Information provided –
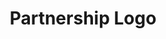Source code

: ---
schema: default
title: Partnership Logo
organization: Renfrewshire Council
notes: >-
    
resources:
  - name: Partnership Logo IMAGE
  - url: >-
      
  - format: IMAGE
license: 
category:

  - Open Data Platform
maintainer: Renfrewshire Council
maintainer_email: someone@example.com
---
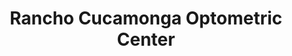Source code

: ---
title: "Rancho Cucamonga Optometric Center"
url: /rancho-cucamonga/rancho-cucamonga-optometric-center/
shop: Optiker
---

Work required –
Before copying the material, set its pictures aside; then transcribe it word for word.

Response to this task –
Source code

: ---
schema: default
title: Partnership Logo
organization: Renfrewshire Council
notes: >-
    
resources:
  - name: Partnership Logo IMAGE
  - url: >-
      
  - format: IMAGE
license: 
category:

  - Open Data Platform
maintainer: Renfrewshire Council
maintainer_email: someone@example.com
---
Source code

: ---
title: "Rancho Cucamonga Optometric Center"
url: /rancho-cucamonga/rancho-cucamonga-optometric-center/
shop: Optiker
---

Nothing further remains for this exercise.